Scalable –Methodology and governance structures should be scalable and adaptive based on criteria like project size, scope, complexity and business impact. One of the common complaints from project managers is that it takes them more time to complete the project documentation than the project itself. Even though it was a simple project they had to apply all the steps to comply with the PMO methodology. To strive for global consistency and standards a one-size-fits-all mentality sounds good, but is not practical. Projects and programs by definition are unique with different characteristics requiring diverse approaches. Scalable processes and methods can be designed to address the unique aspects of projects. A simple project may need very limited process steps versus a complex project that may require more elaborate methodology steps.
Self-regulating – Like friendly speed indicator displays (SID) on roads that help in self-regulating our speed, PMO processes can provide project information and self-regulating feedback that helps and supports project managers rather than threatening status reports.
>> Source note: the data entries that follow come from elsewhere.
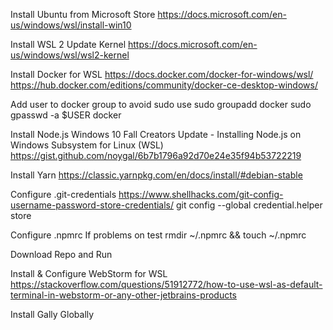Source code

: Install Ubuntu from Microsoft Store
https://docs.microsoft.com/en-us/windows/wsl/install-win10

Install WSL 2 Update Kernel
https://docs.microsoft.com/en-us/windows/wsl/wsl2-kernel

Install Docker for WSL
https://docs.docker.com/docker-for-windows/wsl/
https://hub.docker.com/editions/community/docker-ce-desktop-windows/

Add user to docker group to avoid sudo use
sudo groupadd docker
sudo gpasswd -a $USER docker

Install Node.js
Windows 10 Fall Creators Update - Installing Node.js on Windows Subsystem for Linux (WSL)
https://gist.github.com/noygal/6b7b1796a92d70e24e35f94b53722219

Install Yarn
https://classic.yarnpkg.com/en/docs/install/#debian-stable

Configure .git-credentials
https://www.shellhacks.com/git-config-username-password-store-credentials/
git config --global credential.helper store

Configure .npmrc
If problems on test
rmdir ~/.npmrc && touch ~/.npmrc

Download Repo and Run

Install & Configure WebStorm for WSL
https://stackoverflow.com/questions/51912772/how-to-use-wsl-as-default-terminal-in-webstorm-or-any-other-jetbrains-products

Install Gally Globally




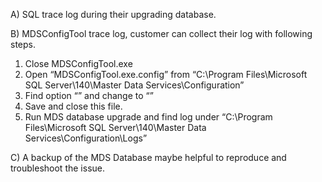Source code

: A) SQL trace log during their upgrading database.

B) MDSConfigTool trace log, customer can collect their log with following steps.
1. Close MDSConfigTool.exe
2. Open “MDSConfigTool.exe.config” from “C:\Program Files\Microsoft SQL Server\140\Master Data Services\Configuration”
3. Find option “<source name="MDS" switchType="System.Diagnostics.SourceSwitch" switchValue="Warning, ActivityTracing">”  and change to “<source name="MDS" switchType="System.Diagnostics.SourceSwitch" switchValue="All, ActivityTracing">”
4. Save and close this file.
5. Run MDS database upgrade and find log under “C:\Program Files\Microsoft SQL Server\140\Master Data Services\Configuration\Logs”

C) A backup of the MDS Database maybe helpful to reproduce and troubleshoot the issue.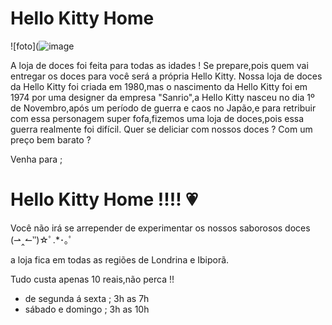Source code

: # Hello Kitty Home
![foto](![image](https://user-images.githubusercontent.com/106154941/177777480-40e70459-1a3b-4045-a7ce-b1cfbfb3d538.png)



A loja de doces foi feita para todas as idades ! 
Se prepare,pois quem vai entregar os doces para você será a própria Hello Kitty.
Nossa loja de doces da Hello Kitty foi criada em 1980,mas o nascimento da Hello Kitty foi em 1974 por uma designer da empresa "Sanrio",a Hello Kitty nasceu no dia 1º de Novembro,após um período de guerra e caos no Japão,e para retribuir com essa personagem super fofa,fizemos uma loja de doces,pois essa guerra realmente foi difícil.
Quer se deliciar com nossos doces ? Com um preço bem barato ?


Venha para ;

# Hello Kitty Home !!!! 💗
Você não irá se arrepender de experimentar os nossos saborosos doces (⇀‸↼‶)☆ﾟ.*･｡ﾟ






a loja fica em todas as regiões de Londrina e Ibiporã.







Tudo custa apenas 10 reais,não perca !!
* de segunda á sexta ; 3h as 7h
* sábado e domingo ; 3h as 10h
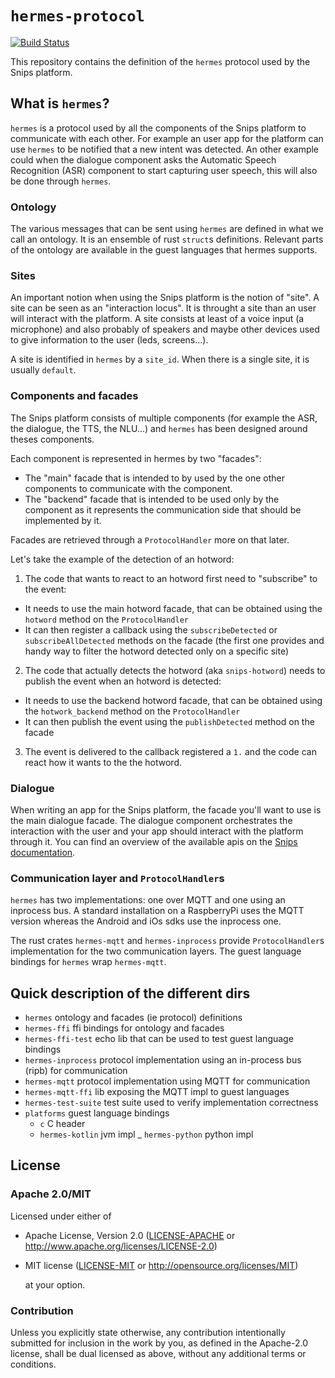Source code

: # `hermes-protocol`
[![Build Status](https://travis-ci.org/snipsco/hermes-protocol.svg?branch=develop)](https://travis-ci.org/snipsco/hermes-protocol)

This repository contains the definition of the `hermes` protocol used by
the Snips platform.

## What is `hermes`?

`hermes` is a protocol used by all the components of the Snips platform
to communicate with each other. For example an user app for the platform
can use `hermes` to be notified that a new intent was detected. An other
example could when the dialogue component asks the Automatic Speech
Recognition (ASR) component to start capturing user speech, this will also 
be done through `hermes`.

### Ontology

The various messages that can be sent using `hermes` are defined in what
we call an ontology. It is an ensemble of rust `struct`s definitions.
Relevant parts of the ontology are available in the guest languages that
hermes supports.

### Sites

An important notion when using the Snips platform is the notion of
"site". A site can be seen as an "interaction locus". It is throught a
site than an user will interact with the platform. A site consists at
least of a voice input (a microphone) and also probably of speakers and
maybe other devices used to give information to the user (leds,
screens...).

A site is identified in `hermes` by a `site_id`. When there is a single
site, it is usually `default`.


### Components and facades

The Snips platform consists of multiple components (for example the ASR,
the dialogue, the TTS, the NLU...) and `hermes` has been designed around
theses components.

Each component is represented in hermes by two "facades":
 - The "main" facade that is intended to by used by the one other
 components to communicate with the component.
 - The "backend" facade that is intended to be used only by the
 component as it represents the communication side that should be
 implemented by it.

Facades are retrieved through a `ProtocolHandler` more on that later.

Let's take the example of the detection of an hotword:
 1. The code that wants to react to an hotword first need to "subscribe"
 to the event:
   - It needs to use the main hotword facade, that can be obtained using
   the `hotword` method on the `ProtocolHandler`
   - It can then register a callback using the `subscribeDetected` or
   `subscribeAllDetected` methods on the facade (the first one provides
   and handy way to filter the hotword detected only on a specific site)
 2. The code that actually detects the hotword (aka `snips-hotword`)
 needs to publish the event when an hotword is detected:
   - It needs to use the backend hotword facade, that can be obtained
   using the `hotwork_backend` method on the `ProtocolHandler`
   - It can then publish the event using the `publishDetected` method on
   the facade
 3. The event is delivered to the callback registered a `1.` and the
 code can react how it wants to the the hotword.

### Dialogue

When writing an app for the Snips platform, the facade you'll want to
use is the main dialogue facade. The dialogue component orchestrates the
interaction with the user and your app should interact with the platform
through it. You can find an overview of the available apis on the [Snips
documentation](https://docs.snips.ai/ressources/messages-reference).

### Communication layer and `ProtocolHandler`s

`hermes` has two implementations: one over MQTT and one using an
inprocess bus. A standard installation on a RaspberryPi uses the MQTT
version whereas the Android and iOs sdks use the inprocess one.

The rust crates `hermes-mqtt` and `hermes-inprocess` provide
`ProtocolHandler`s implementation for the two communication layers.
The guest language bindings for `hermes` wrap `hermes-mqtt`.

## Quick description of the different dirs

- `hermes` ontology and facades (ie protocol) definitions
- `hermes-ffi` ffi bindings for ontology and facades
- `hermes-ffi-test` echo lib that can be used to test guest language
bindings
- `hermes-inprocess` protocol implementation using an in-process bus
(ripb) for communication
- `hermes-mqtt` protocol implementation using MQTT for communication
- `hermes-mqtt-ffi` lib exposing the MQTT impl to guest languages
- `hermes-test-suite` test suite used to verify implementation
correctness
- `platforms` guest language bindings
    - `c` C header
    - `hermes-kotlin` jvm impl
    _ `hermes-python` python impl

## License
### Apache 2.0/MIT

Licensed under either of
 * Apache License, Version 2.0 ([LICENSE-APACHE](LICENSE-APACHE) or 
http://www.apache.org/licenses/LICENSE-2.0)
 * MIT license ([LICENSE-MIT](LICENSE-MIT) or 
http://opensource.org/licenses/MIT)

     at your option.

### Contribution

Unless you explicitly state otherwise, any contribution intentionally
submitted for inclusion in the work by you, as defined in the Apache-2.0
license, shall be dual licensed as above, without any additional terms
or conditions.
Just as the SID is designed to slow traffic to a pre-set limit, project management processes can be used to define the boundaries with pre-set triggers for escalation.
Self-eliminating - Good processes should have a built-in mechanism for changing or eliminating the process. We can all identify processes in our organizations that have survived way beyond their desired purpose. There are processes which are in practice and institutionalized simply because they have been done for a long time and nobody has questioned them. Good processes should have a built-in mechanism for changing or eliminating the process. Part of the PMO governance should be a method to conduct periodic process reviews and decide when a process or practice is no longer useful or when it needs to be updated to make it useful again.
Desire lines - Desire paths can usually be found as shortcuts where constructed pathways take a circuitous route. Similarly PMOs need to sense and observe the existing desire paths of methods and processes and adapt and reinvent PMO processes along end-user, customer and stakeholder desire lines.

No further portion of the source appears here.